“No, no,” said the collier, winking impressively at me, while Nan was helping herself to a potato, “but might be made safer, as I says, might be made safer; another shaft let down, and wentilation made more fresh. But there! praise the Lord, ’tis all to be done, and that in no time; why, that mine will be so safe in a month or two, that little Nan might go and play there, if she so minded.”

As the big man spoke, looking lovingly at his tiny daughter, and the daughter replied, with anxious, knitted brows, “You know, father, as I don’t play,” he looked the younger of the two.

“No more you does, Twenty,” he replied, “but even Twenty can put away her fears and sing us a song when she hears a bit of good news.”

“Shall I sing a hymn? father.”

“Well, yes, my lass, I does feel like praisin’—there, you begin, and I’ll foller up.”

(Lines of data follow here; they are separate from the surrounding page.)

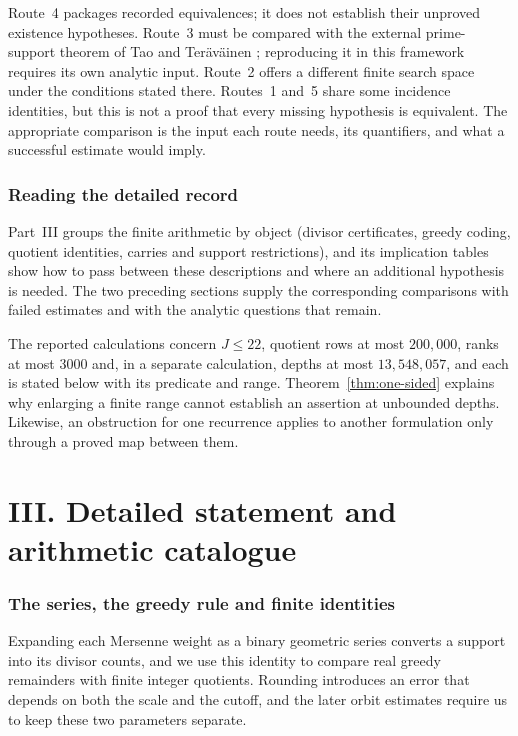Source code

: \documentclass[11pt]{article}
\theoremstyle{plain}
\theoremstyle{definition}
\theoremstyle{remark}
\begin{document}
Route~4 packages recorded equivalences; it does not establish their
unproved existence hypotheses.  Route~3 must be compared with the external
prime-support theorem of Tao and Ter\"av\"ainen
\cite[Theorem~1.3]{taoteravainen2025}; reproducing it in this framework
requires its own analytic input.  Route~2 offers a different finite
search space under the conditions stated there.  Routes~1 and~5 share
some incidence identities, but this is not a proof that every missing
hypothesis is equivalent.  The appropriate comparison is the input each
route needs, its quantifiers, and what a successful estimate would imply.

\section{Reading the detailed record}
\label{sec:257-howto}
Part~III groups the finite arithmetic by object (divisor certificates,
greedy coding, quotient identities, carries and support restrictions),
and its implication tables show how to pass between these descriptions
and where an additional hypothesis is needed. The two preceding
sections supply the corresponding comparisons with failed estimates and
with the analytic questions that remain.

The reported calculations concern $J\le22$, quotient rows at most
$200{,}000$, ranks at most $3000$ and, in a separate calculation, depths
at most $13{,}548{,}057$, and each is stated below with its predicate
and range. Theorem~\ref{thm:one-sided} explains why enlarging a finite
range cannot establish an assertion at unbounded depths. Likewise, an
obstruction for one recurrence applies to another formulation only
through a proved map between them.
\clearpage
\part*{III. Detailed statement and arithmetic catalogue}
\section{The series, the greedy rule and finite identities}
Expanding each Mersenne weight as a binary geometric series converts a
support into its divisor counts, and we use this identity to compare
real greedy remainders with finite integer quotients. Rounding
introduces an error that depends on both the scale and the cutoff, and
the later orbit estimates require us to keep these two parameters
separate.
\end{document}
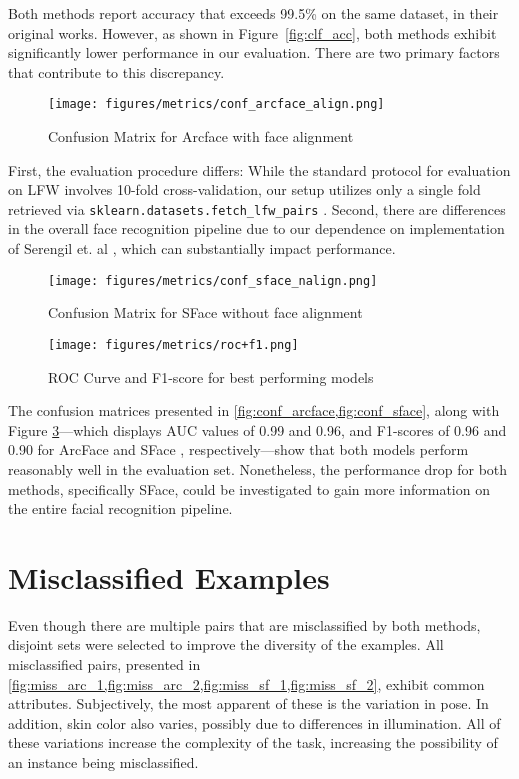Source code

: \documentclass[10pt,a4paper,twoside]{article}
\begin{document}
Both methods \cite{arcface, sface} report accuracy that exceeds 99.5\% on the same dataset, in their original works. However, as shown in Figure~\ref{fig:clf_acc}, both methods exhibit significantly lower performance in our evaluation. There are two primary factors that contribute to this discrepancy. 

\begin{figure}[h]
    \centering
    \texttt{[image: figures/metrics/conf\_arcface\_align.png]} 
    \caption{Confusion Matrix for Arcface with face alignment}
    \label{fig:conf_arcface}
\end{figure}

First, the evaluation procedure differs: While the standard protocol for evaluation on LFW involves 10-fold cross-validation, our setup utilizes only a single fold retrieved via \texttt{sklearn.datasets.fetch\_lfw\_pairs} \cite{scikit-learn}. Second, there are differences in the overall face recognition pipeline due to our dependence on implementation of Serengil et. al \cite{deepface}, which can substantially impact performance.

\begin{figure}[h]
    \centering
    \texttt{[image: figures/metrics/conf\_sface\_nalign.png]} 
    \caption{Confusion Matrix for SFace without face alignment}
    \label{fig:conf_sface}
\end{figure}


\begin{figure}[h]
    \centering
    \texttt{[image: figures/metrics/roc+f1.png]} 
    \caption{ROC Curve and F1-score for best performing models}
    \label{fig:roc_f1}
\end{figure}


The confusion matrices presented in \cref{fig:conf_arcface,fig:conf_sface}, along with Figure \ref{fig:roc_f1}—which displays AUC values of 0.99 and 0.96, and F1-scores of 0.96 and 0.90 for ArcFace \cite{arcface} and SFace \cite{sface}, respectively—show that both models perform reasonably well in the evaluation set. Nonetheless, the performance drop for both methods, specifically SFace\cite{sface}, could be investigated to gain more information on the entire facial recognition pipeline.


\section{Misclassified Examples}
Even though there are multiple pairs that are misclassified by both methods, disjoint sets were selected to improve the diversity of the examples. All misclassified pairs, presented in \cref{fig:miss_arc_1,fig:miss_arc_2,fig:miss_sf_1,fig:miss_sf_2}, exhibit common attributes. Subjectively, the most apparent of these is the variation in pose. In addition, skin color also varies, possibly due to differences in illumination. All of these variations increase the complexity of the task, increasing the possibility of an instance being misclassified.
\end{document}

Little Nan laid down her knife and fork, fixed her dark eyes straight before her, clasped her hands, and began—

“We shall meet beyond the river,
By and by,
And the darkness shall be over,
By and by.
With the toilsome journey done,
And the glorious battle won,
We shall shine forth as the sun,
By and by.”

She paused, looked at her father, who joined her in the next verse—

“We shall strike the harps of glory,
By and by.
We shall sing redemption’s story.
By and by.
And the strains for evermore
Shall resound in sweetness o’er
Yonder everlasting shore,
By and by.
“We shall see and be like Jesus
By and by.
Who a crown of life shall give us,
By and by.
All the blest ones who have gone
To the land of life and song,
We with gladness shall rejoin
By and by!”

I have given the words, but I cannot describe the fervent looks that accompanied them, nor catch any echo here, of the sweet voice of the child, or the deep and earnest tones of the man. The strong spiritual life in both their natures came leaping to the surface, the man forgot the stranger by his hearth, he saw his God; the child, too, forgot her fears and her anxieties, and as she sang she became really young.